▸ Problem statement: When you reach the line containing "## Favourite headline", stop after it; until then, copy each line of the listing exactly, starting with the first.

▸ Data extracts:
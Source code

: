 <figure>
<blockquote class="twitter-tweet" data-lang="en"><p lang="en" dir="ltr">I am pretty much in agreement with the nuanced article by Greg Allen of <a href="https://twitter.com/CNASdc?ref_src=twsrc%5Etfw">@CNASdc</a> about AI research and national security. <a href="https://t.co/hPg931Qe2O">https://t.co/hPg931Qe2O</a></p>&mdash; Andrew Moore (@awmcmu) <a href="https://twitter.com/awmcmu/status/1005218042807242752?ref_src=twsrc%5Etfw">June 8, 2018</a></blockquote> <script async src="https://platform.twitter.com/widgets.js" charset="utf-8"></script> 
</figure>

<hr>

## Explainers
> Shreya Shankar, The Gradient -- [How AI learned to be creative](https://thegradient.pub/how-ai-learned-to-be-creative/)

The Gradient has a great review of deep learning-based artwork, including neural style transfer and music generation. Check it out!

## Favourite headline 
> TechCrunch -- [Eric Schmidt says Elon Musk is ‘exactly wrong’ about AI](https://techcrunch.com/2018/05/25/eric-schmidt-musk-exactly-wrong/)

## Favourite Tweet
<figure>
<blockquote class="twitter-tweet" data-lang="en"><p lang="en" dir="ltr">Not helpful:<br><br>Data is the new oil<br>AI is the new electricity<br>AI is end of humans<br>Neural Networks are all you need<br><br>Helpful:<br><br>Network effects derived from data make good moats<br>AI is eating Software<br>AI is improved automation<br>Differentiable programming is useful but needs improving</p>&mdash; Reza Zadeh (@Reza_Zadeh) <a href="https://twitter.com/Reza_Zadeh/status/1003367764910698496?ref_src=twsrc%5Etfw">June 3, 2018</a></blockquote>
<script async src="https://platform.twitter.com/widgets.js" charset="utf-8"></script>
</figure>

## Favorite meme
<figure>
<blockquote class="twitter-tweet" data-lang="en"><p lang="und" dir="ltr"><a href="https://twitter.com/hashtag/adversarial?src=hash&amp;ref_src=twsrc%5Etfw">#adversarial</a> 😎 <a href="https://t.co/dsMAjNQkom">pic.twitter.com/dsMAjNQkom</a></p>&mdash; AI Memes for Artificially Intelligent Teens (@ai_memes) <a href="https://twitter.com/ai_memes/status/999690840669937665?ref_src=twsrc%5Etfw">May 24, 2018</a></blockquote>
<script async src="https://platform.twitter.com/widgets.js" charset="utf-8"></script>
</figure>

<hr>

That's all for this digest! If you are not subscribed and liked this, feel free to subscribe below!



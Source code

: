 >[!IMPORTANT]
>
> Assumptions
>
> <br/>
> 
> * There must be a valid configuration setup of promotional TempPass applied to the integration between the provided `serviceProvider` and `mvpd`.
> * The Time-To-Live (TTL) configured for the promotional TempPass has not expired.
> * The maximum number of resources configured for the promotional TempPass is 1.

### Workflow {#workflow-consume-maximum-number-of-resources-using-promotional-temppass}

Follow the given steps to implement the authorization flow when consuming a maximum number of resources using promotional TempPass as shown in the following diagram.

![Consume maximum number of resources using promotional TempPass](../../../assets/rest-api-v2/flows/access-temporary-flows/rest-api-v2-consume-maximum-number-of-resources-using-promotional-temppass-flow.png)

▸ Output:
Source code

: <figure>
<blockquote class="twitter-tweet" data-lang="en"><p lang="en" dir="ltr">I am pretty much in agreement with the nuanced article by Greg Allen of <a href="https://twitter.com/CNASdc?ref_src=twsrc%5Etfw">@CNASdc</a> about AI research and national security. <a href="https://t.co/hPg931Qe2O">https://t.co/hPg931Qe2O</a></p>&mdash; Andrew Moore (@awmcmu) <a href="https://twitter.com/awmcmu/status/1005218042807242752?ref_src=twsrc%5Etfw">June 8, 2018</a></blockquote> <script async src="https://platform.twitter.com/widgets.js" charset="utf-8"></script> 
</figure>

<hr>

## Explainers
> Shreya Shankar, The Gradient -- [How AI learned to be creative](https://thegradient.pub/how-ai-learned-to-be-creative/)

The Gradient has a great review of deep learning-based artwork, including neural style transfer and music generation. Check it out!

## Favourite headline 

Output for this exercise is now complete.